When operating your boat through a flight of locks. Efficiency of travel through a flight is largely dependent on not causing hold-ups to others. So if by putting several boats in a congested queue you block things up for boats coming in the opposite direction, you are actually slowing things up for everyone, including yourself. Remember you cannot progress any quicker through than the boat ahead of you - so why cram yourself up his/her stern.

Leave paddle pawls in place on the ratchets - it's bad and dangerous practice to lift them off whilst winding paddles up (you should be able to hear them clicking). When putting paddles down you obviously need to lift the pawl, but only by an inch or so above the ratchet, so that in an emergency merely dropping the pawl will stop the paddles from falling uncontrollably. When we find pawls left off the ratchet and hanging, it means that we have to replace them in their correct position.

If setting locks ahead on a flight, don't go so far ahead with the process that you end up reversing locks on those coming in the opposite direction.

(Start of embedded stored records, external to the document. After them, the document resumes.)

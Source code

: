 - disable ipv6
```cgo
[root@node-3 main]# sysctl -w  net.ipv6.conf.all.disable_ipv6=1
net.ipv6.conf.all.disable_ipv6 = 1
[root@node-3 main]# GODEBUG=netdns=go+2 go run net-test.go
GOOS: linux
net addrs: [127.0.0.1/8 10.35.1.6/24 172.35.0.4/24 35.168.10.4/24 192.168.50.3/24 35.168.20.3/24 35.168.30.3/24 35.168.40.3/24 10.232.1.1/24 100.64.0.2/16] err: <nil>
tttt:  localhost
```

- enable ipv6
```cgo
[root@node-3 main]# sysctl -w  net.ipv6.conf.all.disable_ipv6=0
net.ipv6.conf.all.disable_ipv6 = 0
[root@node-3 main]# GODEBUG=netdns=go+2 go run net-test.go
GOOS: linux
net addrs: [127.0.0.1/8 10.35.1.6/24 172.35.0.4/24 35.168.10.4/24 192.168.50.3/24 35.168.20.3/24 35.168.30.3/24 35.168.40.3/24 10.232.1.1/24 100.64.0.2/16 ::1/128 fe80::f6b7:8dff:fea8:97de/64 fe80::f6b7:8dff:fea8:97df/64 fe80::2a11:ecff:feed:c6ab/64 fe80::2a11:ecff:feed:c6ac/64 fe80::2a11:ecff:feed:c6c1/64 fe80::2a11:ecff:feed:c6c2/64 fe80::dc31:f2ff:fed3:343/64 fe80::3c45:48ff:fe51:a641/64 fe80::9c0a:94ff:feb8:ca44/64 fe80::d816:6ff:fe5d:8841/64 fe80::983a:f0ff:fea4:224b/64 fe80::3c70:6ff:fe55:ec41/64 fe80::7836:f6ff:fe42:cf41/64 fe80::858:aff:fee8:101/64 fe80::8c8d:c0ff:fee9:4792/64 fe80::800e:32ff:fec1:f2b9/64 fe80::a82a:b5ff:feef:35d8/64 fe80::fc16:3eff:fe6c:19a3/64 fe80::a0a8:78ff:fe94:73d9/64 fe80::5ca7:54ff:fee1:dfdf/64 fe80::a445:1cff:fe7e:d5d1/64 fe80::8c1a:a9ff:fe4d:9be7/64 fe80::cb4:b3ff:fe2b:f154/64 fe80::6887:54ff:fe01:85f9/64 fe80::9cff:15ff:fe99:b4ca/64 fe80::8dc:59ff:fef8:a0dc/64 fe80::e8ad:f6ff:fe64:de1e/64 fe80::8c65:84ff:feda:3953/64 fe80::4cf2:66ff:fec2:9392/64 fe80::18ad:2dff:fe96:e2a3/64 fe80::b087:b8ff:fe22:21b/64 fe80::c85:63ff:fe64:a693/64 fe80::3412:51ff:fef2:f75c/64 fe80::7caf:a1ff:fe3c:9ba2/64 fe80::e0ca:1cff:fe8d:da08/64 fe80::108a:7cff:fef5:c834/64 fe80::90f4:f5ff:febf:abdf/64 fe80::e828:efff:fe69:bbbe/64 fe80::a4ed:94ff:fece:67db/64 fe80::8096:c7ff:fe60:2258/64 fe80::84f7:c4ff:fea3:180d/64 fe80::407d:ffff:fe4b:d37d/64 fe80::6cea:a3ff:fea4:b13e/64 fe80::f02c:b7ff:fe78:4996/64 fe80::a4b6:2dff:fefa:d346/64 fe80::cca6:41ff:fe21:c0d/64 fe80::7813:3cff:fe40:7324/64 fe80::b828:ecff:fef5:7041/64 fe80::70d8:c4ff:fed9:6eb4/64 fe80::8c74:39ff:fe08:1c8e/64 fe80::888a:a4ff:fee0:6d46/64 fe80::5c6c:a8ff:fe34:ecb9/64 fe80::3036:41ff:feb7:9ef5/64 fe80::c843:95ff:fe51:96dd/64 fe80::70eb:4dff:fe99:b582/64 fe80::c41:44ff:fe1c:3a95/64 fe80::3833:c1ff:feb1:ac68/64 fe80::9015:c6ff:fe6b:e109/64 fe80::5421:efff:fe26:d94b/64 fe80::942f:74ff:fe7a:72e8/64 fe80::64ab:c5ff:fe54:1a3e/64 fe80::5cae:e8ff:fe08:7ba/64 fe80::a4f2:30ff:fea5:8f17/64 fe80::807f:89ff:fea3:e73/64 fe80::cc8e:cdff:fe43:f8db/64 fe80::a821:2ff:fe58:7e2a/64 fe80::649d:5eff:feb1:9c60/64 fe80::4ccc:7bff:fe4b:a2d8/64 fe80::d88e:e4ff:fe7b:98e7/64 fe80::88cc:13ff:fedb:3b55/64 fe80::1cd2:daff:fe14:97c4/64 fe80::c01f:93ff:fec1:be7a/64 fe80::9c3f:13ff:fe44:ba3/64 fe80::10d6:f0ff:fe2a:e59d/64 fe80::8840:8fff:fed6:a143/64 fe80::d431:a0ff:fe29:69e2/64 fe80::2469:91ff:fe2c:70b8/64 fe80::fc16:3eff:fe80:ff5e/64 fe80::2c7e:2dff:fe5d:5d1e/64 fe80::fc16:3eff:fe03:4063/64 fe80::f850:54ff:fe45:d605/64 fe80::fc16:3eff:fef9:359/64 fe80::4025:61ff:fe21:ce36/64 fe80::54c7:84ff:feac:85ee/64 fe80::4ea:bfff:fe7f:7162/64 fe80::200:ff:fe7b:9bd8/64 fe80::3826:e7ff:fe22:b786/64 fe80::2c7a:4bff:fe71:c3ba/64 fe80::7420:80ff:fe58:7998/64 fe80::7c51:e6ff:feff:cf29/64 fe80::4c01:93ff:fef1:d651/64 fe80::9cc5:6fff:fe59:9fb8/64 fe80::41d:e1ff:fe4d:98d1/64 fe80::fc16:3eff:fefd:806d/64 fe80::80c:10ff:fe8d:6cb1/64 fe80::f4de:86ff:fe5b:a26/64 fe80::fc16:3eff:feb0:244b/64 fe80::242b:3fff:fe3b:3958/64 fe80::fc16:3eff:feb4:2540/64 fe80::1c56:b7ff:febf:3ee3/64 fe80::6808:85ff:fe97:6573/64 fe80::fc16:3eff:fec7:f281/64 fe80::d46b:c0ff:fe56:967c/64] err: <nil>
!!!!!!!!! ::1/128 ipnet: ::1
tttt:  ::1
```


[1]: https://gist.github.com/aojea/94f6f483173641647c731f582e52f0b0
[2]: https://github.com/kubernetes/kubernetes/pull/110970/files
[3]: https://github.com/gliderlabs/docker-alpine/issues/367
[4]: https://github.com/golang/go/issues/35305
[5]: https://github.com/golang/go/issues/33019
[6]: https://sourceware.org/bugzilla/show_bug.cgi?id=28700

If in a suitably sized boat, be prepared to share locks up to the capacity of that lock. This will conserve water supplies and reduce the effect of lock queues.


Be sensible when mooring – even if it’s a short stop for a mid-morning cuppa. Use the mooring pins provided with the boat. If the ground is too hard to hammer them in – move on a little – there’s always good scenery around the next corner! If you intend to moor overnight – DON’T moor on the bollards approaching or leaving a lock. These bollards are for boats using the lock only – and single handed boaters in particular find it incredibly difficult trying to bang a pin in while holding their boat steady .


Keep your speed down. The absolute limit on a canal is 4mph – that’s walking pace. Let’s face it – you probably chose a canal holiday to get away from the hustle and bustle in the first place, so under no circumstances should your boat create a breaking wash – and slow right down past moored boats. If you keep your speed down in general and slow down when approaching hazards, the worst you’re likely to suffer is a bump rather than a crash should you hit something. Enjoy your time on the canals of Britain – and remember – if you show a little consideration for other boat users, you’ll be welcomed back with open arms!